27 In this connection, the defendants submitted that the plaintiff had not adduced evidence that the appeals were "in any manner frivolous or vexatious or otherwise misconceived or lacking in substance". It is true that the plaintiff has not adduced evidence to that effect. But the defendants' submission simply misses the point that it was incumbent on each of them to satisfy the Court that it had a reasonably arguable case on its appeal before the AAT.
28 In the absence of each defendant articulating the basis for its appeal, such as by tendering and relying on its statement of facts, issues and contentions, or by making submissions before me to the same effect, I place little weight on the fact that the plaintiff itself has not adduced evidence of the kind to which the defendants refer.
29 Indeed, given that the defendants are currently required to file their statements of facts, issues and contentions in the appeal proceedings by no later than 20 October 2011, it is telling that the defendants were apparently unable to, or otherwise decided not to, articulate the basis of their appeals in the course of arguing the adjournment applications.
30 At the conclusion of argument, I enquired of the defendants' counsel whether, should an adjournment not be granted, the defendants wished to raise any additional arguments on the hearing of the winding up applications.
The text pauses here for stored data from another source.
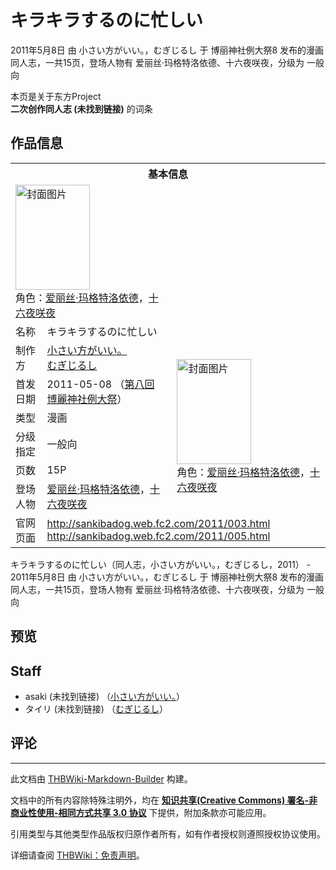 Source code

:# キラキラするのに忙しい

<!-- source html: G:\repos\THBWiki-Markdown-Builder\THBWikiMarkdown\Temp\main\e\ef\ns0%3A%E3%82%AD%E3%83%A9%E3%82%AD%E3%83%A9%E3%81%99%E3%82%8B%E3%81%AE%E3%81%AB%E5%BF%99%E3%81%97%E3%81%84.html -->

2011年5月8日 由 小さい方がいい。，むぎじるし 于 博丽神社例大祭8 发布的漫画同人志，一共15页，登场人物有 爱丽丝·玛格特洛依德、十六夜咲夜，分级为 一般向

本页是关于东方Project  
 **二次创作同人志 (未找到链接)** 的词条

## 作品信息

<table><tbody><tr><th colspan="3">基本信息</th></tr><tr><td class="cover-artwork-mobile" colspan="2"><a href="./文件-キラキラするのに忙しい封面.jpg.md" class="image" title="封面图片"><img alt="封面图片" src="https://upload.thwiki.cc/thumb/e/ea/%E3%82%AD%E3%83%A9%E3%82%AD%E3%83%A9%E3%81%99%E3%82%8B%E3%81%AE%E3%81%AB%E5%BF%99%E3%81%97%E3%81%84%E5%B0%81%E9%9D%A2.jpg/119px-%E3%82%AD%E3%83%A9%E3%82%AD%E3%83%A9%E3%81%99%E3%82%8B%E3%81%AE%E3%81%AB%E5%BF%99%E3%81%97%E3%81%84%E5%B0%81%E9%9D%A2.jpg" decoding="async" loading="lazy" width="119" height="168" srcset="https://upload.thwiki.cc/thumb/e/ea/%E3%82%AD%E3%83%A9%E3%82%AD%E3%83%A9%E3%81%99%E3%82%8B%E3%81%AE%E3%81%AB%E5%BF%99%E3%81%97%E3%81%84%E5%B0%81%E9%9D%A2.jpg/179px-%E3%82%AD%E3%83%A9%E3%82%AD%E3%83%A9%E3%81%99%E3%82%8B%E3%81%AE%E3%81%AB%E5%BF%99%E3%81%97%E3%81%84%E5%B0%81%E9%9D%A2.jpg 1.5x, https://upload.thwiki.cc/thumb/e/ea/%E3%82%AD%E3%83%A9%E3%82%AD%E3%83%A9%E3%81%99%E3%82%8B%E3%81%AE%E3%81%AB%E5%BF%99%E3%81%97%E3%81%84%E5%B0%81%E9%9D%A2.jpg/239px-%E3%82%AD%E3%83%A9%E3%82%AD%E3%83%A9%E3%81%99%E3%82%8B%E3%81%AE%E3%81%AB%E5%BF%99%E3%81%97%E3%81%84%E5%B0%81%E9%9D%A2.jpg 2x" data-file-width="1280" data-file-height="1799"></a><div class="cover-char">角色：<a href="./爱丽丝·玛格特洛依德.md" title="爱丽丝·玛格特洛依德">爱丽丝·玛格特洛依德</a>，<a href="/%E5%8D%81%E5%85%AD%E5%A4%9C%E5%92%B2%E5%A4%9C" title="十六夜咲夜">十六夜咲夜</a></div></td>
</tr><tr><td class="label">名称</td><td colspan="2"> キラキラするのに忙しい </td></tr><tr><td class="label">制作方</td><td><a href="./小さい方がいい。.md" title="小さい方がいい。">小さい方がいい。</a><br><a href="./むぎじるし.md" title="むぎじるし">むぎじるし</a></td><td class="cover-artwork" rowspan="6" style="min-width:168px;"><a href="./文件-キラキラするのに忙しい封面.jpg.md" class="image" title="封面图片"><img alt="封面图片" src="https://upload.thwiki.cc/thumb/e/ea/%E3%82%AD%E3%83%A9%E3%82%AD%E3%83%A9%E3%81%99%E3%82%8B%E3%81%AE%E3%81%AB%E5%BF%99%E3%81%97%E3%81%84%E5%B0%81%E9%9D%A2.jpg/119px-%E3%82%AD%E3%83%A9%E3%82%AD%E3%83%A9%E3%81%99%E3%82%8B%E3%81%AE%E3%81%AB%E5%BF%99%E3%81%97%E3%81%84%E5%B0%81%E9%9D%A2.jpg" decoding="async" loading="lazy" width="119" height="168" srcset="https://upload.thwiki.cc/thumb/e/ea/%E3%82%AD%E3%83%A9%E3%82%AD%E3%83%A9%E3%81%99%E3%82%8B%E3%81%AE%E3%81%AB%E5%BF%99%E3%81%97%E3%81%84%E5%B0%81%E9%9D%A2.jpg/179px-%E3%82%AD%E3%83%A9%E3%82%AD%E3%83%A9%E3%81%99%E3%82%8B%E3%81%AE%E3%81%AB%E5%BF%99%E3%81%97%E3%81%84%E5%B0%81%E9%9D%A2.jpg 1.5x, https://upload.thwiki.cc/thumb/e/ea/%E3%82%AD%E3%83%A9%E3%82%AD%E3%83%A9%E3%81%99%E3%82%8B%E3%81%AE%E3%81%AB%E5%BF%99%E3%81%97%E3%81%84%E5%B0%81%E9%9D%A2.jpg/239px-%E3%82%AD%E3%83%A9%E3%82%AD%E3%83%A9%E3%81%99%E3%82%8B%E3%81%AE%E3%81%AB%E5%BF%99%E3%81%97%E3%81%84%E5%B0%81%E9%9D%A2.jpg 2x" data-file-width="1280" data-file-height="1799"></a><div class="cover-char">角色：<a href="./爱丽丝·玛格特洛依德.md" title="爱丽丝·玛格特洛依德">爱丽丝·玛格特洛依德</a>，<a href="/%E5%8D%81%E5%85%AD%E5%A4%9C%E5%92%B2%E5%A4%9C" title="十六夜咲夜">十六夜咲夜</a></div></td>
</tr><tr><td class="label">首发日期</td><td>2011-05-08&#160;（<a href="/展会作品列表?e=%E5%8D%9A%E4%B8%BD%E7%A5%9E%E7%A4%BE%E4%BE%8B%E5%A4%A7%E7%A5%AD%238">第八回 博麗神社例大祭</a>）</td></tr><tr><td class="label">类型</td><td>漫画</td></tr><tr><td class="label">分级指定</td><td>一般向</td></tr><tr><td class="label">页数</td><td>15P</td></tr><tr><td class="label">登场人物</td><td><a href="./爱丽丝·玛格特洛依德.md" title="爱丽丝·玛格特洛依德">爱丽丝·玛格特洛依德</a>，<a href="/%E5%8D%81%E5%85%AD%E5%A4%9C%E5%92%B2%E5%A4%9C" title="十六夜咲夜">十六夜咲夜</a></td></tr>
<tr><td class="label">官网页面</td><td colspan="2"><a rel="nofollow" class="external free" href="http://sankibadog.web.fc2.com/2011/003.html">http://sankibadog.web.fc2.com/2011/003.html</a><br><a rel="nofollow" class="external free" href="http://sankibadog.web.fc2.com/2011/005.html">http://sankibadog.web.fc2.com/2011/005.html</a></td></tr></tbody></table>

キラキラするのに忙しい（同人志，小さい方がいい。，むぎじるし，2011） - 2011年5月8日 由 小さい方がいい。，むぎじるし 于 博丽神社例大祭8 发布的漫画同人志，一共15页，登场人物有 爱丽丝·玛格特洛依德、十六夜咲夜，分级为 一般向

## 预览

## Staff
- asaki (未找到链接) （[小さい方がいい。](./小さい方がいい。.md)）
- タイリ (未找到链接) （[むぎじるし](./むぎじるし.md)）


## 评论




---

此文档由 [THBWiki-Markdown-Builder](https://github.com/Delsin-Yu/THBWiki-Markdown-Builder) 构建。

文档中的所有内容除特殊注明外，均在 [**知识共享(Creative Commons) 署名-非商业性使用-相同方式共享 3.0 协议**](https://creativecommons.org/licenses/by-sa/3.0/deed.zh-hans) 下提供，附加条款亦可能应用。

引用类型与其他类型作品版权归原作者所有，如有作者授权则遵照授权协议使用。

详细请查阅 [THBWiki：免责声明](https://thbwiki.cc/THBWiki:%E5%85%8D%E8%B4%A3%E5%A3%B0%E6%98%8E)。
I was informed that the defendants did not intend to raise any additional argument.
31 Finally, during the hearing of the adjournment applications, I deferred ruling on paragraph 9 of the affidavit of Peter Papadopoulos sworn 7 September 2011. The effect of that paragraph was that, as the solicitor for the defendants, he had been instructed that the matters in dispute involving the defendants Capital Holdings Australia Pty Ltd and Rose Corporation Pty Ltd were presently awaiting listing for a directions hearing in the AAT. Objection was taken to that evidence on the basis that it was hearsay. I have considered that objection and reject it on discretionary grounds: s 190(3)(b) of the Evidence Act 1995 (Cth). I have taken that evidence into account along with the other evidence tendered by the defendants in considering their adjournment applications.